#### Task item
Reprint every entry, character for character.

#### Records shown
▼

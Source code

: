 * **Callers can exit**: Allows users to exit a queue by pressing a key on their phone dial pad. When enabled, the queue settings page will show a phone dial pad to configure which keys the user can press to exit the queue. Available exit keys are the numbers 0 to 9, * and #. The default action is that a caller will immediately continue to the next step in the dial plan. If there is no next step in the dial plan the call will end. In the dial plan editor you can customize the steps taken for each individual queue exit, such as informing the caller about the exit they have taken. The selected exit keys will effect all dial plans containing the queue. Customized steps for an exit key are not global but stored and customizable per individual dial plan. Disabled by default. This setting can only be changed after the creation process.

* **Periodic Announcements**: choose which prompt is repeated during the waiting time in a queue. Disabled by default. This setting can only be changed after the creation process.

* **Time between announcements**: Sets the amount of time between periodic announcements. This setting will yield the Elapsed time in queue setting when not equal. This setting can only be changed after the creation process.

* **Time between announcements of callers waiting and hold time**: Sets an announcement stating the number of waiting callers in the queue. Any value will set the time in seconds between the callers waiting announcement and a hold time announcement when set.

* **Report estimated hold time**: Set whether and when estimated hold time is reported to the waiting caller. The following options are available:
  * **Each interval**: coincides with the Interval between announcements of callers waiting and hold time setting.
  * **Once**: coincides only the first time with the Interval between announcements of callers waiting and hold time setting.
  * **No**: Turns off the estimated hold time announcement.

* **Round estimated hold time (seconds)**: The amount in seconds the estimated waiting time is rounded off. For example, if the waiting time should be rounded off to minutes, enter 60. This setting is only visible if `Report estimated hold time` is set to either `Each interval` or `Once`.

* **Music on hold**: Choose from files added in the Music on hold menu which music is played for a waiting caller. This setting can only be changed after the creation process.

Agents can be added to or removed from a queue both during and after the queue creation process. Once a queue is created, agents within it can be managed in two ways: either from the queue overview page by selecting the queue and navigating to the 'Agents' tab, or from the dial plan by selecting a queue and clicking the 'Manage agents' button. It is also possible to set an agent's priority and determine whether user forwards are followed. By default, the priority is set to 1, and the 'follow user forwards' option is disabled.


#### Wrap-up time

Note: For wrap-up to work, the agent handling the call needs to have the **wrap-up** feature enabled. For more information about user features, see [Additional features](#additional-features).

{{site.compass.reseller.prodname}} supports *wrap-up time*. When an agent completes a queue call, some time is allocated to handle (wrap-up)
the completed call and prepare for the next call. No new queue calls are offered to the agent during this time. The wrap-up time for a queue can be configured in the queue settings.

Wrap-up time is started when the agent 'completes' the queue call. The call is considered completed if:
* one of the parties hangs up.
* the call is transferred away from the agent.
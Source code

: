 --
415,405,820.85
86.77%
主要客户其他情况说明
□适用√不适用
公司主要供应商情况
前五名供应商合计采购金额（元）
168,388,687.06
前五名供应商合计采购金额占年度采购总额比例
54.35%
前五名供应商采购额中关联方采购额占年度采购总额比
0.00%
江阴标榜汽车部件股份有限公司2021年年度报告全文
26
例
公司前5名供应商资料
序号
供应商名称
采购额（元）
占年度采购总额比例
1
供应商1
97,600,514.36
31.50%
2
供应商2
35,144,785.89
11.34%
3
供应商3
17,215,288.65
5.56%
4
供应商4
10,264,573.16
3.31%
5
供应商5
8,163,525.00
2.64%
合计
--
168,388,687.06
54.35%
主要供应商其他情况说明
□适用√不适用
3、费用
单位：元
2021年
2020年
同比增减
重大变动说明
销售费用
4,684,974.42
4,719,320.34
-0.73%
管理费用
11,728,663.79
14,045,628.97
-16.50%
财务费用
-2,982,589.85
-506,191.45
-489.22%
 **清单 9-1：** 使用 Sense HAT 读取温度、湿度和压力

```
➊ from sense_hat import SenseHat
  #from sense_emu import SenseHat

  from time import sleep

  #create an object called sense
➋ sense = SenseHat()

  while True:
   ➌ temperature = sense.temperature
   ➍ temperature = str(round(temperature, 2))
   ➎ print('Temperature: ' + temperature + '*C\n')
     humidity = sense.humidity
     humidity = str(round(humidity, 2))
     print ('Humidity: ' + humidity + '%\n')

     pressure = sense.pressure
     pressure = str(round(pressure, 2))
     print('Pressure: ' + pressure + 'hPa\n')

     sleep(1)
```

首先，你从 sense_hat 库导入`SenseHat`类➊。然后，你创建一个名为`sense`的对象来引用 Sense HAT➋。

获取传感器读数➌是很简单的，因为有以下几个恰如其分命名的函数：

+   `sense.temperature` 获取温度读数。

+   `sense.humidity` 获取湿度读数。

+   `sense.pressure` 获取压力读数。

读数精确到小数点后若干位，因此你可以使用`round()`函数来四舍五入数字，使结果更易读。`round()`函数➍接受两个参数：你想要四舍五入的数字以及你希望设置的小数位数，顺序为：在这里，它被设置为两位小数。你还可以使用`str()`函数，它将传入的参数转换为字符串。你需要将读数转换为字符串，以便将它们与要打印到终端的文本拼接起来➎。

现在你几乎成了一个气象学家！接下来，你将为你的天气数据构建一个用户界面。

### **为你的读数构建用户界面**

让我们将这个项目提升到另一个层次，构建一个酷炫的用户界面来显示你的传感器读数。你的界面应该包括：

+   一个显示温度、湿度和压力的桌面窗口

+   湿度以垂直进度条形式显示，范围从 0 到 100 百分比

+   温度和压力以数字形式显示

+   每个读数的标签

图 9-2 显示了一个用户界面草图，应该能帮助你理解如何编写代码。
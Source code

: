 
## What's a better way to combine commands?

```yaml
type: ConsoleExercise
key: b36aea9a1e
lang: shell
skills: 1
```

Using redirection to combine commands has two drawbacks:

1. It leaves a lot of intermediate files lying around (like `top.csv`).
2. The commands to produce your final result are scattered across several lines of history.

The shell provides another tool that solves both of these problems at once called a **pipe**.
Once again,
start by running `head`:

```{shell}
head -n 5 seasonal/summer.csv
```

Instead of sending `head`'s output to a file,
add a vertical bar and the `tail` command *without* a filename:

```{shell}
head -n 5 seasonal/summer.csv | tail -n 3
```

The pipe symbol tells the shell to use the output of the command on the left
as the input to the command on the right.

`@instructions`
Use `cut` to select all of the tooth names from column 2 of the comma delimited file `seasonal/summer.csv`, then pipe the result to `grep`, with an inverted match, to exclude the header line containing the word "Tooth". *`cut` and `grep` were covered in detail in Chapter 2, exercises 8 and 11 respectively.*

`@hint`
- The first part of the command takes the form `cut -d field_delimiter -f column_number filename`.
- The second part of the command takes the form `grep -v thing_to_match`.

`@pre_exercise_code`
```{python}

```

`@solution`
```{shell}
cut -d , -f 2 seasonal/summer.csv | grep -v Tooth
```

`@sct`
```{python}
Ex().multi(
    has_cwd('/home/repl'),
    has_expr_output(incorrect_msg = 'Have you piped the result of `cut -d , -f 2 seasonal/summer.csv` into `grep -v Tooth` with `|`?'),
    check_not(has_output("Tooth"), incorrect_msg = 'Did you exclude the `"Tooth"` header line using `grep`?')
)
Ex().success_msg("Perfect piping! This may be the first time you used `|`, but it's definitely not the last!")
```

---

▲

#### Task solution
Source code

: * **Callers can exit**: Allows users to exit a queue by pressing a key on their phone dial pad. When enabled, the queue settings page will show a phone dial pad to configure which keys the user can press to exit the queue. Available exit keys are the numbers 0 to 9, * and #. The default action is that a caller will immediately continue to the next step in the dial plan. If there is no next step in the dial plan the call will end. In the dial plan editor you can customize the steps taken for each individual queue exit, such as informing the caller about the exit they have taken. The selected exit keys will effect all dial plans containing the queue. Customized steps for an exit key are not global but stored and customizable per individual dial plan. Disabled by default. This setting can only be changed after the creation process.

* **Periodic Announcements**: choose which prompt is repeated during the waiting time in a queue. Disabled by default. This setting can only be changed after the creation process.

* **Time between announcements**: Sets the amount of time between periodic announcements. This setting will yield the Elapsed time in queue setting when not equal. This setting can only be changed after the creation process.

* **Time between announcements of callers waiting and hold time**: Sets an announcement stating the number of waiting callers in the queue. Any value will set the time in seconds between the callers waiting announcement and a hold time announcement when set.

* **Report estimated hold time**: Set whether and when estimated hold time is reported to the waiting caller. The following options are available:
  * **Each interval**: coincides with the Interval between announcements of callers waiting and hold time setting.
  * **Once**: coincides only the first time with the Interval between announcements of callers waiting and hold time setting.
  * **No**: Turns off the estimated hold time announcement.

* **Round estimated hold time (seconds)**: The amount in seconds the estimated waiting time is rounded off. For example, if the waiting time should be rounded off to minutes, enter 60. This setting is only visible if `Report estimated hold time` is set to either `Each interval` or `Once`.

* **Music on hold**: Choose from files added in the Music on hold menu which music is played for a waiting caller. This setting can only be changed after the creation process.

Agents can be added to or removed from a queue both during and after the queue creation process. Once a queue is created, agents within it can be managed in two ways: either from the queue overview page by selecting the queue and navigating to the 'Agents' tab, or from the dial plan by selecting a queue and clicking the 'Manage agents' button. It is also possible to set an agent's priority and determine whether user forwards are followed. By default, the priority is set to 1, and the 'follow user forwards' option is disabled.


#### Wrap-up time

Note: For wrap-up to work, the agent handling the call needs to have the **wrap-up** feature enabled. For more information about user features, see [Additional features](#additional-features).

{{site.compass.reseller.prodname}} supports *wrap-up time*. When an agent completes a queue call, some time is allocated to handle (wrap-up)
the completed call and prepare for the next call. No new queue calls are offered to the agent during this time. The wrap-up time for a queue can be configured in the queue settings.

Wrap-up time is started when the agent 'completes' the queue call. The call is considered completed if:
* one of the parties hangs up.
* the call is transferred away from the agent.
Source code

: --
415,405,820.85
86.77%
主要客户其他情况说明
□适用√不适用
公司主要供应商情况
前五名供应商合计采购金额（元）
168,388,687.06
前五名供应商合计采购金额占年度采购总额比例
54.35%
前五名供应商采购额中关联方采购额占年度采购总额比
0.00%
江阴标榜汽车部件股份有限公司2021年年度报告全文
26
例
公司前5名供应商资料
序号
供应商名称
采购额（元）
占年度采购总额比例
1
供应商1
97,600,514.36
31.50%
2
供应商2
35,144,785.89
11.34%
3
供应商3
17,215,288.65
5.56%
4
供应商4
10,264,573.16
3.31%
5
供应商5
8,163,525.00
2.64%
合计
--
168,388,687.06
54.35%
主要供应商其他情况说明
□适用√不适用
3、费用
单位：元
2021年
2020年
同比增减
重大变动说明
销售费用
4,684,974.42
4,719,320.34
-0.73%
管理费用
11,728,663.79
14,045,628.97
-16.50%
财务费用
-2,982,589.85
-506,191.45
-489.22%
 **清单 9-1：** 使用 Sense HAT 读取温度、湿度和压力

```
➊ from sense_hat import SenseHat
  #from sense_emu import SenseHat

  from time import sleep

  #create an object called sense
➋ sense = SenseHat()

  while True:
   ➌ temperature = sense.temperature
   ➍ temperature = str(round(temperature, 2))
   ➎ print('Temperature: ' + temperature + '*C\n')
     humidity = sense.humidity
     humidity = str(round(humidity, 2))
     print ('Humidity: ' + humidity + '%\n')

     pressure = sense.pressure
     pressure = str(round(pressure, 2))
     print('Pressure: ' + pressure + 'hPa\n')

     sleep(1)
```

首先，你从 sense_hat 库导入`SenseHat`类➊。然后，你创建一个名为`sense`的对象来引用 Sense HAT➋。

获取传感器读数➌是很简单的，因为有以下几个恰如其分命名的函数：

+   `sense.temperature` 获取温度读数。

+   `sense.humidity` 获取湿度读数。

+   `sense.pressure` 获取压力读数。

读数精确到小数点后若干位，因此你可以使用`round()`函数来四舍五入数字，使结果更易读。`round()`函数➍接受两个参数：你想要四舍五入的数字以及你希望设置的小数位数，顺序为：在这里，它被设置为两位小数。你还可以使用`str()`函数，它将传入的参数转换为字符串。你需要将读数转换为字符串，以便将它们与要打印到终端的文本拼接起来➎。

现在你几乎成了一个气象学家！接下来，你将为你的天气数据构建一个用户界面。

### **为你的读数构建用户界面**

让我们将这个项目提升到另一个层次，构建一个酷炫的用户界面来显示你的传感器读数。你的界面应该包括：

+   一个显示温度、湿度和压力的桌面窗口

+   湿度以垂直进度条形式显示，范围从 0 到 100 百分比

+   温度和压力以数字形式显示

+   每个读数的标签

图 9-2 显示了一个用户界面草图，应该能帮助你理解如何编写代码。
Source code

: 
## What's a better way to combine commands?

```yaml
type: ConsoleExercise
key: b36aea9a1e
lang: shell
skills: 1
```

Using redirection to combine commands has two drawbacks:

1. It leaves a lot of intermediate files lying around (like `top.csv`).
2. The commands to produce your final result are scattered across several lines of history.

The shell provides another tool that solves both of these problems at once called a **pipe**.
Once again,
start by running `head`:

```{shell}
head -n 5 seasonal/summer.csv
```

Instead of sending `head`'s output to a file,
add a vertical bar and the `tail` command *without* a filename:

```{shell}
head -n 5 seasonal/summer.csv | tail -n 3
```

The pipe symbol tells the shell to use the output of the command on the left
as the input to the command on the right.

`@instructions`
Use `cut` to select all of the tooth names from column 2 of the comma delimited file `seasonal/summer.csv`, then pipe the result to `grep`, with an inverted match, to exclude the header line containing the word "Tooth". *`cut` and `grep` were covered in detail in Chapter 2, exercises 8 and 11 respectively.*

`@hint`
- The first part of the command takes the form `cut -d field_delimiter -f column_number filename`.
- The second part of the command takes the form `grep -v thing_to_match`.

`@pre_exercise_code`
```{python}

```

`@solution`
```{shell}
cut -d , -f 2 seasonal/summer.csv | grep -v Tooth
```

`@sct`
```{python}
Ex().multi(
    has_cwd('/home/repl'),
    has_expr_output(incorrect_msg = 'Have you piped the result of `cut -d , -f 2 seasonal/summer.csv` into `grep -v Tooth` with `|`?'),
    check_not(has_output("Tooth"), incorrect_msg = 'Did you exclude the `"Tooth"` header line using `grep`?')
)
Ex().success_msg("Perfect piping! This may be the first time you used `|`, but it's definitely not the last!")
```

---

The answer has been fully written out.